The records below are split into lines. How many of those lines contain the string "infty"? Reply with the number only.

[Opening Dataset records section]

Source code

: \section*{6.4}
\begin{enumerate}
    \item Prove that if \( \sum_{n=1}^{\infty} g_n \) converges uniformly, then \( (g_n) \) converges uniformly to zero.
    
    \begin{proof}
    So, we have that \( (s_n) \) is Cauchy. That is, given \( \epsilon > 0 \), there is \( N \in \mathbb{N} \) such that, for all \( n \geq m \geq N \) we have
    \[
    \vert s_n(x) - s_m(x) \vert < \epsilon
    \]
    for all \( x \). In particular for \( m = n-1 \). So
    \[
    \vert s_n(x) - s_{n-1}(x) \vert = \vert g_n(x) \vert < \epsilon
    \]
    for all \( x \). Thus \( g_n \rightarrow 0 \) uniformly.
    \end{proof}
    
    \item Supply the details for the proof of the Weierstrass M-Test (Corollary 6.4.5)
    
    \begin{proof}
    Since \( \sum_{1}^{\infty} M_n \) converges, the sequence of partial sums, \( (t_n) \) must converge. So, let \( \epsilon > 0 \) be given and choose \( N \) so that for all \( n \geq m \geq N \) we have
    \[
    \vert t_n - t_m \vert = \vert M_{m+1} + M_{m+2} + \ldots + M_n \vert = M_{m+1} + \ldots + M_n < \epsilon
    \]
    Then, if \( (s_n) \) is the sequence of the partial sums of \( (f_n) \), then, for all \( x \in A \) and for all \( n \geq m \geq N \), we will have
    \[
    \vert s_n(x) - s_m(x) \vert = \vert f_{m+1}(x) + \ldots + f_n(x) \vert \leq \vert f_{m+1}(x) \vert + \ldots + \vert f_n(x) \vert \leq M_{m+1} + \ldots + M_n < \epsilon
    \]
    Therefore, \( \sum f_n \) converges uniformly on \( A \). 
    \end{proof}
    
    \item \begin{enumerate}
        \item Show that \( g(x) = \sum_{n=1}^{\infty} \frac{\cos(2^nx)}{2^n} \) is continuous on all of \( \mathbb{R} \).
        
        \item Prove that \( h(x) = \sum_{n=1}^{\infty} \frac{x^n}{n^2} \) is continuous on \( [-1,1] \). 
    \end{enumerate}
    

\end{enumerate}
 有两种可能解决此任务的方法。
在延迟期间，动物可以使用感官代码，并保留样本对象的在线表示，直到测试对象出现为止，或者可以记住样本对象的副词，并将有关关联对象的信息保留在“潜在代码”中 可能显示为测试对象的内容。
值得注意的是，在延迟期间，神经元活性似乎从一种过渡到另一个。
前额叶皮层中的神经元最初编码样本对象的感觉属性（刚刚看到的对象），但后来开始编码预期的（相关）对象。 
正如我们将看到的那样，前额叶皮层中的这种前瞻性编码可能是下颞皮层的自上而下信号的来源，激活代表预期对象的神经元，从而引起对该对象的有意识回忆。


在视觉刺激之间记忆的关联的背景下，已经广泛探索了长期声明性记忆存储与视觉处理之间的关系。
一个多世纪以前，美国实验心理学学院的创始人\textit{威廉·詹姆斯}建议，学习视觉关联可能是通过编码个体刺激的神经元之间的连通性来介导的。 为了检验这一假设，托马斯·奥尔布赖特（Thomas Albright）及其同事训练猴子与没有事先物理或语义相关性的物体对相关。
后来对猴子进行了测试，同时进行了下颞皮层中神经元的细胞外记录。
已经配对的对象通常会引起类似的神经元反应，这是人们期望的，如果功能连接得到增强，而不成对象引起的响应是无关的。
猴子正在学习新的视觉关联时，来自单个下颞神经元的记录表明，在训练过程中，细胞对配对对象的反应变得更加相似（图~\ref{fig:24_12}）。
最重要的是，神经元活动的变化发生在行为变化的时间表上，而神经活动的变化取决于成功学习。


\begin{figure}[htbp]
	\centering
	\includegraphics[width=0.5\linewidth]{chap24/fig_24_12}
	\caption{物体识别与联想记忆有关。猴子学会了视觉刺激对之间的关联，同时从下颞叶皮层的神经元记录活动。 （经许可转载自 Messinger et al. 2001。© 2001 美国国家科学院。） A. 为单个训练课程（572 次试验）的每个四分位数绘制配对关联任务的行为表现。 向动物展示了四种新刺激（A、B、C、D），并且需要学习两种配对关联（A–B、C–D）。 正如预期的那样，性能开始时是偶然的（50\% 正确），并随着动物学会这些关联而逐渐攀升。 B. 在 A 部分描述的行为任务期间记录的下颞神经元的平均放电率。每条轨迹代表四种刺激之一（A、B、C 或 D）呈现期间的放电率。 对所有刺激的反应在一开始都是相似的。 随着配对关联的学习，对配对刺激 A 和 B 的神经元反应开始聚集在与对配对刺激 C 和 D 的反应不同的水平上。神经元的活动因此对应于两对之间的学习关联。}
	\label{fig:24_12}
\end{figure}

[Closing Dataset records section]

*Completed exercise:*
4